**What you will do**
Sift through the material below and return the lines with "privacy".

**Data for this task**
-- Opening Marker --

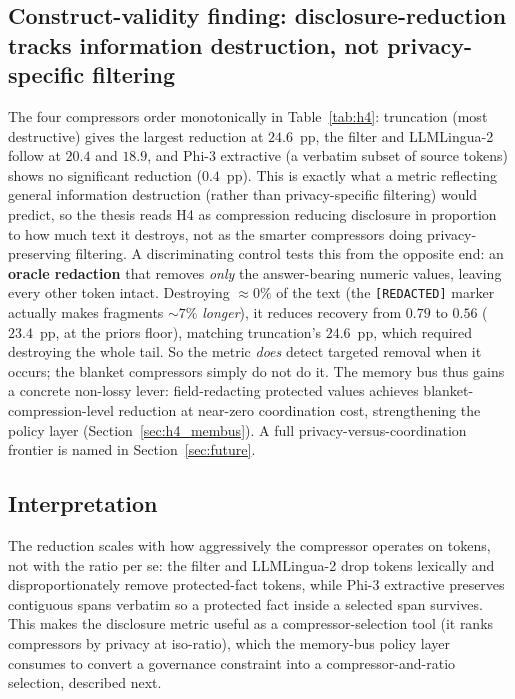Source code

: \subsection{Construct-validity finding: disclosure-reduction
tracks information destruction, not privacy-specific filtering}
\label{sec:h4_construct}
The four compressors order monotonically in Table~\ref{tab:h4}:
truncation (most destructive) gives the largest reduction at
$24.6$~pp, the filter and LLMLingua-2 follow at $20.4$ and $18.9$,
and Phi-3 extractive (a verbatim subset of source tokens) shows no
significant reduction ($0.4$~pp). This is exactly what a metric
reflecting general information destruction (rather than
privacy-specific filtering) would predict, so the thesis reads H4 as
compression reducing disclosure in proportion to how much text it
destroys, not as the smarter compressors doing privacy-preserving
filtering.
A discriminating control tests this from the opposite end: an
\textbf{oracle redaction} that removes \emph{only} the answer-bearing
numeric values, leaving every other token intact. Destroying
$\approx0\%$ of the text (the \texttt{[REDACTED]} marker actually
makes fragments $\sim7\%$ \emph{longer}), it reduces recovery from
$0.79$ to $0.56$ ($23.4$~pp, at the priors floor), matching
truncation's $24.6$~pp, which required destroying the whole tail. So
the metric \emph{does} detect targeted removal when it occurs; the
blanket compressors simply do not do it. The memory bus thus gains a
concrete non-lossy lever: field-redacting protected values achieves
blanket-compression-level reduction at near-zero coordination cost,
strengthening the policy layer (Section~\ref{sec:h4_membus}). A full
privacy-versus-coordination frontier is named in
Section~\ref{sec:future}.
\subsection{Interpretation}

The reduction scales with how aggressively the compressor operates on
tokens, not with the ratio per se: the filter and LLMLingua-2 drop
tokens lexically and disproportionately remove protected-fact tokens,
while Phi-3 extractive preserves contiguous spans verbatim so a
protected fact inside a selected span survives. This makes the
disclosure metric useful as a compressor-selection tool (it ranks
compressors by privacy at iso-ratio), which the memory-bus policy
layer consumes to convert a governance constraint into a
compressor-and-ratio selection, described next.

-- Closing Marker --

**Written answer**
tracks information destruction, not privacy-specific filtering}
privacy-specific filtering) would predict, so the thesis reads H4 as
destroys, not as the smarter compressors doing privacy-preserving
privacy-versus-coordination frontier is named in
compressors by privacy at iso-ratio), which the memory-bus policy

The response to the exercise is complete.